Ma cosa prevede esattamente il referendum di riforma costituzionale? Accanto alla riduzione del numero dei parlamentari, da 150 a 120, il punto maggiormente caratterizzante è costituito dalla riduzione da 8 a 6 dei deputati rappresentanti delle minoranze nazionali. E, soprattutto, della drastica riduzione dei loro poteri. Il progetto di riforma, infatti, prevede che i rappresentanti delle minoranze nazionali non possano esprimersi in occasione del voto di fiducia o sfiducia al governo e sulla legge di bilancio. Di fatto il ruolo di questi deputati risulterebbe svuotato, finendo per relegare i rappresentanti delle minoranze nazionali ad un ruolo marginale, incapace di incidere realmente nel “gioco” politico croato.

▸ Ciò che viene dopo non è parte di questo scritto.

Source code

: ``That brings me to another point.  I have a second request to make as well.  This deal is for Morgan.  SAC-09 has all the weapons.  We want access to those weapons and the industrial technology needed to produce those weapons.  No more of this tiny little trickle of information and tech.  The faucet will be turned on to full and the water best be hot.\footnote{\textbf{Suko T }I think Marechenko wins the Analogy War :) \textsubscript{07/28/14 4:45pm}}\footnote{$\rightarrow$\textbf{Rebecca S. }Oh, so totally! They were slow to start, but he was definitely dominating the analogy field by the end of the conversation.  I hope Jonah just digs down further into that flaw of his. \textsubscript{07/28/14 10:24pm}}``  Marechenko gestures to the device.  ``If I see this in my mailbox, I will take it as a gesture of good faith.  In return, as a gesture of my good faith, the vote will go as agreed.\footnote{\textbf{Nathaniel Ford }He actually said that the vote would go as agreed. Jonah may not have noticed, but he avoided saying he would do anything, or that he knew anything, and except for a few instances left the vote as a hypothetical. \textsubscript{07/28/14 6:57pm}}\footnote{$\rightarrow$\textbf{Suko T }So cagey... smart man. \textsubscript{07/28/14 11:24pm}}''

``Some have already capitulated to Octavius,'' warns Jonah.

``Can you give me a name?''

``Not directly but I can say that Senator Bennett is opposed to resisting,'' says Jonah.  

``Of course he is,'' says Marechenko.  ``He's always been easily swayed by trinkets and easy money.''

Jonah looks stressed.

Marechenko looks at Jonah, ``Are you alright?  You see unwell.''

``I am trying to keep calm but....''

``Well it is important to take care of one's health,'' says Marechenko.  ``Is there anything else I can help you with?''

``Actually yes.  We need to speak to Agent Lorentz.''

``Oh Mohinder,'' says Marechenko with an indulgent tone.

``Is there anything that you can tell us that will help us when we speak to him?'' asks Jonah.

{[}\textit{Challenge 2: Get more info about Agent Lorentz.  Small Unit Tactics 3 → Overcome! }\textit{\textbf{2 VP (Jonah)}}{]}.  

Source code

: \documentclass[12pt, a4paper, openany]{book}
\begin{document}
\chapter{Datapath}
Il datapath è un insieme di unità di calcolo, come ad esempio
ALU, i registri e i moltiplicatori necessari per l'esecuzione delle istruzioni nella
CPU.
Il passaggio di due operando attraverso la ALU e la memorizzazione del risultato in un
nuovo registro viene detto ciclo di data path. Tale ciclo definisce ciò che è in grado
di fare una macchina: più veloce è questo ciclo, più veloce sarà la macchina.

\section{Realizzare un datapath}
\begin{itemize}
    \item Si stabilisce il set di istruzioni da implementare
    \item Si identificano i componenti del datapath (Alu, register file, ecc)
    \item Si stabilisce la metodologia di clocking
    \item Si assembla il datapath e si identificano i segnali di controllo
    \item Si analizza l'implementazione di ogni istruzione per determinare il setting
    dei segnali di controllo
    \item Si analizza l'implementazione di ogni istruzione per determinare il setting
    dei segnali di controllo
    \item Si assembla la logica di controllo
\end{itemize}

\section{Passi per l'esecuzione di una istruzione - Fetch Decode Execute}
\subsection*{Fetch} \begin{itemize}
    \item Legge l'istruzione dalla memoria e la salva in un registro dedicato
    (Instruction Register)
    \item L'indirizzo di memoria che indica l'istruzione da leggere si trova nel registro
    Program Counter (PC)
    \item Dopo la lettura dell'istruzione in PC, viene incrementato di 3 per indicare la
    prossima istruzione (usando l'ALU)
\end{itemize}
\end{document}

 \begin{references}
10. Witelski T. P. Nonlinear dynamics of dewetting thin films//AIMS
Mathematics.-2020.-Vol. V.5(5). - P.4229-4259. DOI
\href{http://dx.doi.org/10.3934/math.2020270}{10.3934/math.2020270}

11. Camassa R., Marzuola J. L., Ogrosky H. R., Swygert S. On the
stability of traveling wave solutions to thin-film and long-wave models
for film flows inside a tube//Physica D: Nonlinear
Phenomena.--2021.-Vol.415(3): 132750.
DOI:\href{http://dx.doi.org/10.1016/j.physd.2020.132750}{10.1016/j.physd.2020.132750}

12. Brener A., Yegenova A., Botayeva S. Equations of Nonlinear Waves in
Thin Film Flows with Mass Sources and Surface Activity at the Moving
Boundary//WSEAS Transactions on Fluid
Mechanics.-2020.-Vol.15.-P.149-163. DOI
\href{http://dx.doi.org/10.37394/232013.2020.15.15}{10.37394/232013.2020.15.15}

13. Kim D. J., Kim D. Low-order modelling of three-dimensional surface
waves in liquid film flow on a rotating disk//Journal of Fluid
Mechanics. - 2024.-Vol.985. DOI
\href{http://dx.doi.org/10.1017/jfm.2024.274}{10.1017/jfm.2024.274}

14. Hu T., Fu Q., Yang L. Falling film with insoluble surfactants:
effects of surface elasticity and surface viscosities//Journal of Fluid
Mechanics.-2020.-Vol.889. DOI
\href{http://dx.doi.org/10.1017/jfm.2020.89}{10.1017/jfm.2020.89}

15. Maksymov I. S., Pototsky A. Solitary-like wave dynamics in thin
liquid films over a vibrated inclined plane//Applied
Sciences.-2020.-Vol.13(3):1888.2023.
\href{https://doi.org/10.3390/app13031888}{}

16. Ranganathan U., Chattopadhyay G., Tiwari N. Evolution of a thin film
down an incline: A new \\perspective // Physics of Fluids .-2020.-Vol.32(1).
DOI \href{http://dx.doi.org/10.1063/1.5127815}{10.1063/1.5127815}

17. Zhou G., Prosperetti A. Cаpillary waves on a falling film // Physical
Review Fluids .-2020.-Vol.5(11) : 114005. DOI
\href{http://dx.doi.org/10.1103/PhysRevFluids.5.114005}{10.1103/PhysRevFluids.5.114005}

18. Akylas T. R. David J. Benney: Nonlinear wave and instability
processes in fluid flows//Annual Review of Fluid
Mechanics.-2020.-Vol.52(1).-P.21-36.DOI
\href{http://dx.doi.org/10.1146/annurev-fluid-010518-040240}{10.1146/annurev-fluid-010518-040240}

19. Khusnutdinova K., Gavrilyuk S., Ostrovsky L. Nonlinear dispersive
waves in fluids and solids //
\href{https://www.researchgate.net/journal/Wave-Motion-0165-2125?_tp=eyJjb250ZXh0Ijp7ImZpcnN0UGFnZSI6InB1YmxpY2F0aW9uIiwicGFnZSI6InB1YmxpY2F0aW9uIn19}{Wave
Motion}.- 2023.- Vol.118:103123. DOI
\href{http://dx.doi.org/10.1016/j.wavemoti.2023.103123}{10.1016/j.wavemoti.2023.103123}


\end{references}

Inutile dire che vittima di questa limitazione di poteri e competenze sarebbe anche la comunità italiana che, ad oggi, esprime un proprio deputato al parlamento di Zagabria. Sono circa 20mila i cittadini croati che, in occasione del censimento, hanno dichiarato la propria appartenenza al gruppo etnico italiano, la terza minoranza presente in Croazia dopo serbi e bosniaci. E se la comunità italiana al momento non sembra rischiare la perdita del proprio rappresentante a Zagabria, di certo non può rallegrarsi per il clima politico generale che ha accompagnato la campagna di raccolta firme a sostegno della proposta referendaria. Una campagna caratterizzata da un acceso nazionalismo e, soprattutto, dalla chiara ed evidente volontà di ridimensionare in generale il ruolo delle minoranza nazionali in Croazia. Un tema delicato cui, probabilmente, il governo di Roma ben farebbe a prestare attenzione.